Metanodes can represent directly the multi-scale modular hierarchy of a network, incorporate biological context (eg sets of proteins sharing the same GO annotation) or even represent groups of orthologous genes. With this representation, implemented in the software VisANT (http://visant.bu.edu/), "semantic zooming" into the network is made possible. This would be similar to zooming into a Google Map, when not only the scale of the map changes but also the resolution of the labels and various abstract annotations, as is best seen using the "hybrid" mode superposing annotations with the satellite picture.

This analogy with Google Map illustrates also the limits of the current network representation as "maps" of cellular processes. There is still a long way until the graphs representing biological networks can really be mapped onto cellular structures to result into better visualization tools but also into more realistic computational models of the whole cell. In a sense, a "Google Cell" should also have a "hybrid" mode, where the abstract representation can be superposed onto the "satellite image" version of the biological object visualized. As if little tiny networks would be folded inside each voxel of a 3D full reconstruction of a cell, such as the one recently published by Antony and colleagues (Höög et al, 2007, see post). Something like integrating interaction networks, "ORFeome"-like datasets and electron tomography...

January 19, 2007

Analyzing time-series expression data

tree-like Ziv Bar-Joseph and colleague describe their new method Dynamic Regulatory Events Miner (DREM) to analyze time-series gene expression data and combine them with static ChIP-chip experiments. The expression profiles are modeled using an extension of Hidden Markov Model that enforces a tree structure onto the expression profiles. The technique allows to deduce the condition-specific or time-dependent activity of transcription factors that explain the observed expression profiles.

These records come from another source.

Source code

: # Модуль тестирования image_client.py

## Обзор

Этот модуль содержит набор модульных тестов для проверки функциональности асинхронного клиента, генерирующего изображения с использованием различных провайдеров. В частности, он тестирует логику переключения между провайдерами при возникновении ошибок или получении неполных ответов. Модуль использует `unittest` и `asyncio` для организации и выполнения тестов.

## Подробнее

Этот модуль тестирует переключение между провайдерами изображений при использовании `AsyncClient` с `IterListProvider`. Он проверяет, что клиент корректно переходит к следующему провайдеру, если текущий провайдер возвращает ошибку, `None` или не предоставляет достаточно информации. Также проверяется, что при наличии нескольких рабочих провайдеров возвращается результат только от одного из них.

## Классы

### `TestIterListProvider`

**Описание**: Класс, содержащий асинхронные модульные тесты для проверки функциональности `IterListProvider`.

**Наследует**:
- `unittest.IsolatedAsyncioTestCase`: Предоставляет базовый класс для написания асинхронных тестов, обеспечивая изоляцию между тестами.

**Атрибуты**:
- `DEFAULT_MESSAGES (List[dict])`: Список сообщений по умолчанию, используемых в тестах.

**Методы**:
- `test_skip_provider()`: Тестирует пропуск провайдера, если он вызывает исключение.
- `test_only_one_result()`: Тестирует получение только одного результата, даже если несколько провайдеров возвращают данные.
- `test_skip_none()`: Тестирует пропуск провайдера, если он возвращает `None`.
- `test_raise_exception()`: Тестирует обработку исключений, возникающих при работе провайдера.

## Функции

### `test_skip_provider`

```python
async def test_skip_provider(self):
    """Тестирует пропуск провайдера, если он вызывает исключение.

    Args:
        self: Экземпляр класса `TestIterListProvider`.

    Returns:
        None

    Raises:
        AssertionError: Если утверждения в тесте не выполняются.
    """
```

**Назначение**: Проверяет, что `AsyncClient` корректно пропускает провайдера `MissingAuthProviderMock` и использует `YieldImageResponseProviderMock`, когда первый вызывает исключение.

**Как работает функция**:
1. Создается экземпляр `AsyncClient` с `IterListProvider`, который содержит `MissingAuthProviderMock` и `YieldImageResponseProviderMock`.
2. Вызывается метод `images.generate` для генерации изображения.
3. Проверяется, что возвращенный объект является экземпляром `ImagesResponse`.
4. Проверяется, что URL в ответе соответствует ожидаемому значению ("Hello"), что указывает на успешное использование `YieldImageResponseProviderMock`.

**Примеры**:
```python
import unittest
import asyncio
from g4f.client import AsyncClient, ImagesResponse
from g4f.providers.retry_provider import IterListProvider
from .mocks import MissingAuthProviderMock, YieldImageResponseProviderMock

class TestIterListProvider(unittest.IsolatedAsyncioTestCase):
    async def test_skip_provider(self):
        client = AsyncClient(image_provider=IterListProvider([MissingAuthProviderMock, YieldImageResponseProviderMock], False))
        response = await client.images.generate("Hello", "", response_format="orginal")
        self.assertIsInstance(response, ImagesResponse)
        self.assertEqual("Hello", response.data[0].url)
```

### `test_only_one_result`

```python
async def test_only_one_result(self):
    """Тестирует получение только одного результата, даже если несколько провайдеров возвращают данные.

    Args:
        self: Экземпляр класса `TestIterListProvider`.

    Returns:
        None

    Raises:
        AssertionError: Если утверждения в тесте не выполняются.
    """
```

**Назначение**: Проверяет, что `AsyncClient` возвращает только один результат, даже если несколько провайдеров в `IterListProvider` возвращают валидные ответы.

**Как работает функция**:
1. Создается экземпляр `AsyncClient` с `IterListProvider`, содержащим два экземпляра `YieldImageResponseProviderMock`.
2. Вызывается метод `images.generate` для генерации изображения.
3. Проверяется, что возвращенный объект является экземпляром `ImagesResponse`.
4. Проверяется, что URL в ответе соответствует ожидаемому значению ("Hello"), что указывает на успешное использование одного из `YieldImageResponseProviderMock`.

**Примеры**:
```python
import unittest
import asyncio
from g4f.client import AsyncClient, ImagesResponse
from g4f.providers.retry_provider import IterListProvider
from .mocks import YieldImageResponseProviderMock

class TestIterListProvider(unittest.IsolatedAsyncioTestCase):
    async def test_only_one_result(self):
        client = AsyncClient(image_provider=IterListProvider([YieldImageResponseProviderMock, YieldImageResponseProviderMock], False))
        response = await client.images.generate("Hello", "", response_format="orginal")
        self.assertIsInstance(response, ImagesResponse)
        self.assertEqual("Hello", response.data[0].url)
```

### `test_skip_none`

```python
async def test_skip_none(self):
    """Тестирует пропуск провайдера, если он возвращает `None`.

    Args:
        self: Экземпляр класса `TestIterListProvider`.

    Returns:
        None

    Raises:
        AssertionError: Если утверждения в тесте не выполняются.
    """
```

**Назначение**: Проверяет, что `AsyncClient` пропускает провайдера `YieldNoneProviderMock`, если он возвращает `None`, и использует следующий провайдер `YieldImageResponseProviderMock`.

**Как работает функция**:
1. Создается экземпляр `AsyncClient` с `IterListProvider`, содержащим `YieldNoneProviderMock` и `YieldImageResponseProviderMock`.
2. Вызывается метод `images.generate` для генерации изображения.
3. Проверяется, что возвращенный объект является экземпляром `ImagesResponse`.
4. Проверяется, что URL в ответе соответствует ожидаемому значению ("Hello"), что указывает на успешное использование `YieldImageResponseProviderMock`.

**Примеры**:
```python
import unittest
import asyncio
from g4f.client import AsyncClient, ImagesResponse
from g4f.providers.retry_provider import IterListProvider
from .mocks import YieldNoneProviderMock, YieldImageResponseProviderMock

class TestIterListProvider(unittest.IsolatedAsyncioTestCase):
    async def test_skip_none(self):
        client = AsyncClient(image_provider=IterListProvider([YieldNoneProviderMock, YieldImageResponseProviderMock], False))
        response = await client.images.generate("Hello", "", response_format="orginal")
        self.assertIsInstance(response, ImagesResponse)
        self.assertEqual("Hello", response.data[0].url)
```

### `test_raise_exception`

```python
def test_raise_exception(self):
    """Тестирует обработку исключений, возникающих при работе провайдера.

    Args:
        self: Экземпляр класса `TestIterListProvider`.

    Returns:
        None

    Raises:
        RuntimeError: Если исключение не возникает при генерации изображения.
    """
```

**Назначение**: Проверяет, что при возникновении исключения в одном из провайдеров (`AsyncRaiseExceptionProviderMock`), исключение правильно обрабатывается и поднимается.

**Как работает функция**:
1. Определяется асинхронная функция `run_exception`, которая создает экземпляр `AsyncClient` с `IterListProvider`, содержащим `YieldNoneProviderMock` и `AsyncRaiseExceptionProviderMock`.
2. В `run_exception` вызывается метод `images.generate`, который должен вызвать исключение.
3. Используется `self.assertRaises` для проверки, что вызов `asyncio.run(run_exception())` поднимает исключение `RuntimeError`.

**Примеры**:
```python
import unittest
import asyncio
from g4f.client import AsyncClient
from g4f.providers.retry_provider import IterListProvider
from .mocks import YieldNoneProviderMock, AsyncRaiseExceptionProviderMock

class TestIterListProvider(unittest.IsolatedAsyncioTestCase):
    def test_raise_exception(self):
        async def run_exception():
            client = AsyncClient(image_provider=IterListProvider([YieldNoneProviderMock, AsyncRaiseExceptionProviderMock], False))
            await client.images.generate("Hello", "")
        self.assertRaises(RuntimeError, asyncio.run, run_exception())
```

sharp transitionsIn their analysis of developmental time-series of gene expression in Drosophila, Peer Bork and colleagues apply a more drastic principle to identify robust groups of genes that correlate with major development phases. They required "four points of low expression and four subsequent points of high expression (or vice versa) even if the amplitude change was relatively low (see Materials and methods). This type of convolution not only requires a sharp increase or decrease of expression, but also that the change in transcript level is consistent over a period of time, thereby reducing the rate of false positives owing to individual outliers."